El libro o cuaderno, con notas escritas a mano por el autor y fotografías de Gervasio Sánchez, nos aproxima a dos posibles lecturas o viajes: el primero es el que se reconstruye con las diferentes jornadas del periplo, desde el día de salida en París hasta la víspera de la partida en Sarajevo. El segundo, sugerido en el subtítulo de la obra -Anotaciones de un viaje a la barbarie- forma parte de su propio viaje interior o de compromiso ético, que articulan los sentimientos de indignación y repulsa, y cuyo tramo final nos remite a otra ciudad en guerra seis décadas atrás: el asedio y bombardeo de Madrid por las tropas franquistas en 1936.

“As a piece of travel writing”, señala Allison Ribeiro de Menezes en su incisivo análisis de la obra, “the Cuaderno de Sarajevo offers a compelling and persuasive picture of life in a war-torn city. Nevertheless, it is a text full of symbolic associations, imagery, and rethoric” (223). Dichas asociaciones simbólicas forjan, en efecto, la imagen de una ciudad al filo del horror y la ignominia humana. “El viaje a Sarajevo reviste las apariencias de un juego de la oca cuya casilla final sea una ratonera” (21), observa el escritor, cuando refiere el peligroso trayecto recorrido por la tanqueta de las Naciones Unidas en la que se desplaza desde la improvisada sala de prensa del aeropuerto hasta el antiguo edificio de Correos en el centro urbano. Por la mirilla del vehículo, el escritor atisba un mundo desvastado o “geografía de la desolación” (25), un espacio de destrucción y muerte, “lleno de heridas, mutilaciones, vísceras, llagas aún supurantes, sobrecogedoras cicatrices” (24), que asemeja una de sus principales vías –la tristemente conocida como Avenida de los Francotiradores- a la condición de un indefenso y agónico moribundo. Sarajevo es ahora  “una ciudad fantasma, esqueleto descoyuntado o cuerpo sin vida” (25), “ratonera compartida con 380.000 seres humanos” (26) o “cárcel abierta” (28) para sus habitantes, recluidos en sus casas por temor a los disparos de los francotiradores, a los que también se exponen diariamente los sarajevitas en entierros y cementerios, blanco preferido de los chetniks o ultranacionalistas serbios. (1)

En este infierno sin salida, Goytisolo entreteje los testimonios de dolor y resistencia de sus supervivientes con las visitas a tres recintos emblemáticos del antes y después en el urbicidio de Sarajevo.
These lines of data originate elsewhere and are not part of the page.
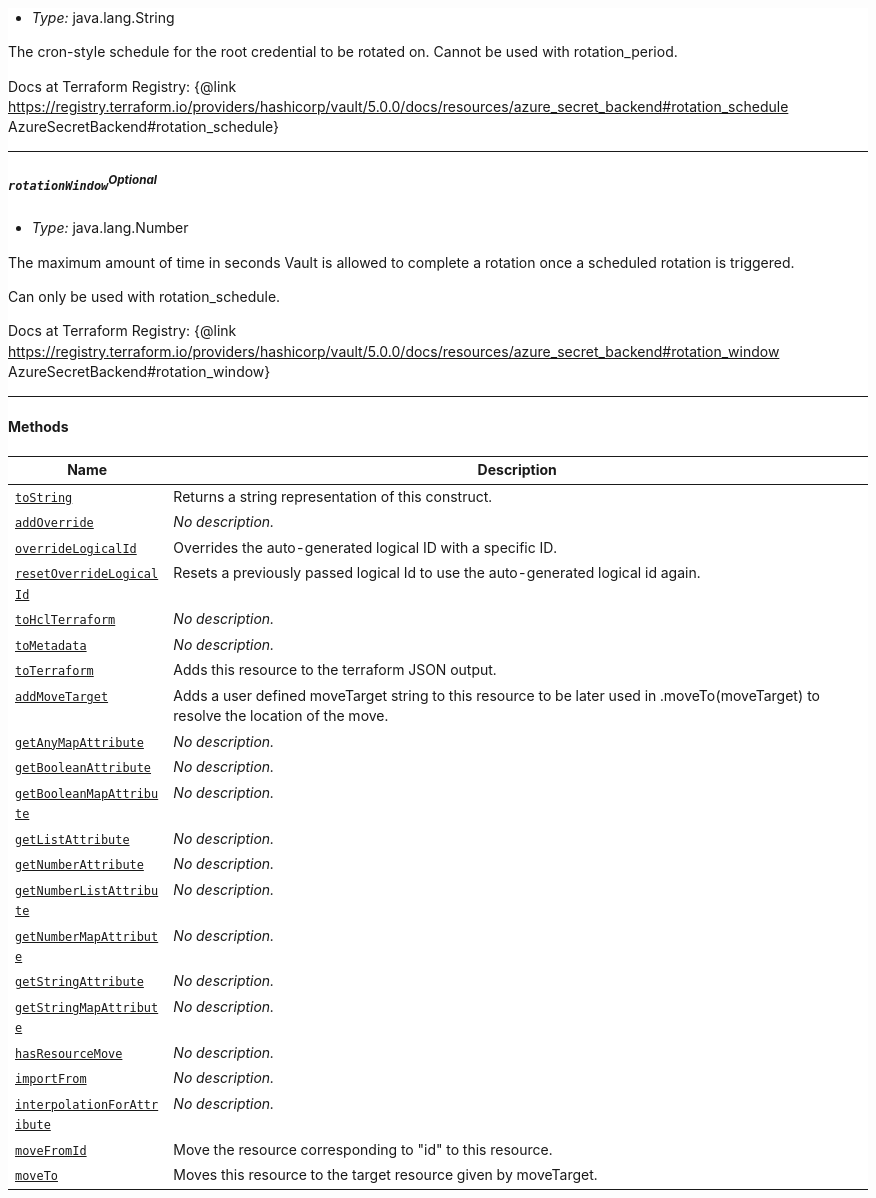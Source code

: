 - *Type:* java.lang.String

The cron-style schedule for the root credential to be rotated on. Cannot be used with rotation_period.

Docs at Terraform Registry: {@link https://registry.terraform.io/providers/hashicorp/vault/5.0.0/docs/resources/azure_secret_backend#rotation_schedule AzureSecretBackend#rotation_schedule}

---

##### `rotationWindow`<sup>Optional</sup> <a name="rotationWindow" id="@cdktf/provider-vault.azureSecretBackend.AzureSecretBackend.Initializer.parameter.rotationWindow"></a>

- *Type:* java.lang.Number

The maximum amount of time in seconds Vault is allowed to complete a rotation once a scheduled rotation is triggered.

Can only be used with rotation_schedule.

Docs at Terraform Registry: {@link https://registry.terraform.io/providers/hashicorp/vault/5.0.0/docs/resources/azure_secret_backend#rotation_window AzureSecretBackend#rotation_window}

---

#### Methods <a name="Methods" id="Methods"></a>

| **Name** | **Description** |
| --- | --- |
| <code><a href="#@cdktf/provider-vault.azureSecretBackend.AzureSecretBackend.toString">toString</a></code> | Returns a string representation of this construct. |
| <code><a href="#@cdktf/provider-vault.azureSecretBackend.AzureSecretBackend.addOverride">addOverride</a></code> | *No description.* |
| <code><a href="#@cdktf/provider-vault.azureSecretBackend.AzureSecretBackend.overrideLogicalId">overrideLogicalId</a></code> | Overrides the auto-generated logical ID with a specific ID. |
| <code><a href="#@cdktf/provider-vault.azureSecretBackend.AzureSecretBackend.resetOverrideLogicalId">resetOverrideLogicalId</a></code> | Resets a previously passed logical Id to use the auto-generated logical id again. |
| <code><a href="#@cdktf/provider-vault.azureSecretBackend.AzureSecretBackend.toHclTerraform">toHclTerraform</a></code> | *No description.* |
| <code><a href="#@cdktf/provider-vault.azureSecretBackend.AzureSecretBackend.toMetadata">toMetadata</a></code> | *No description.* |
| <code><a href="#@cdktf/provider-vault.azureSecretBackend.AzureSecretBackend.toTerraform">toTerraform</a></code> | Adds this resource to the terraform JSON output. |
| <code><a href="#@cdktf/provider-vault.azureSecretBackend.AzureSecretBackend.addMoveTarget">addMoveTarget</a></code> | Adds a user defined moveTarget string to this resource to be later used in .moveTo(moveTarget) to resolve the location of the move. |
| <code><a href="#@cdktf/provider-vault.azureSecretBackend.AzureSecretBackend.getAnyMapAttribute">getAnyMapAttribute</a></code> | *No description.* |
| <code><a href="#@cdktf/provider-vault.azureSecretBackend.AzureSecretBackend.getBooleanAttribute">getBooleanAttribute</a></code> | *No description.* |
| <code><a href="#@cdktf/provider-vault.azureSecretBackend.AzureSecretBackend.getBooleanMapAttribute">getBooleanMapAttribute</a></code> | *No description.* |
| <code><a href="#@cdktf/provider-vault.azureSecretBackend.AzureSecretBackend.getListAttribute">getListAttribute</a></code> | *No description.* |
| <code><a href="#@cdktf/provider-vault.azureSecretBackend.AzureSecretBackend.getNumberAttribute">getNumberAttribute</a></code> | *No description.* |
| <code><a href="#@cdktf/provider-vault.azureSecretBackend.AzureSecretBackend.getNumberListAttribute">getNumberListAttribute</a></code> | *No description.* |
| <code><a href="#@cdktf/provider-vault.azureSecretBackend.AzureSecretBackend.getNumberMapAttribute">getNumberMapAttribute</a></code> | *No description.* |
| <code><a href="#@cdktf/provider-vault.azureSecretBackend.AzureSecretBackend.getStringAttribute">getStringAttribute</a></code> | *No description.* |
| <code><a href="#@cdktf/provider-vault.azureSecretBackend.AzureSecretBackend.getStringMapAttribute">getStringMapAttribute</a></code> | *No description.* |
| <code><a href="#@cdktf/provider-vault.azureSecretBackend.AzureSecretBackend.hasResourceMove">hasResourceMove</a></code> | *No description.* |
| <code><a href="#@cdktf/provider-vault.azureSecretBackend.AzureSecretBackend.importFrom">importFrom</a></code> | *No description.* |
| <code><a href="#@cdktf/provider-vault.azureSecretBackend.AzureSecretBackend.interpolationForAttribute">interpolationForAttribute</a></code> | *No description.* |
| <code><a href="#@cdktf/provider-vault.azureSecretBackend.AzureSecretBackend.moveFromId">moveFromId</a></code> | Move the resource corresponding to "id" to this resource. |
| <code><a href="#@cdktf/provider-vault.azureSecretBackend.AzureSecretBackend.moveTo">moveTo</a></code> | Moves this resource to the target resource given by moveTarget. |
En el hospital Kosovo, el más amplio de la ciudad, se hacinan por falta de espacio heridos y cadáveres; el Oslobodjenje, periódico de renombre, ha reducido a 3.000 ejemplares su tirada cotidiana de 70.000, y el que fue en su día el lujoso hotel Europa, situado también en el casco urbano, se ha transformado, tras los destrozos causados por los bombardeos de los agresores, en albergue para los centenares de refugiados que allí habitan. “No tememos el asalto de la ciudad”, afirman con coraje. “Si lo intentan, sabremos defendernos. Por ello quieren rendirnos por hambre, matanza de civiles, balazos cobardes.” (49).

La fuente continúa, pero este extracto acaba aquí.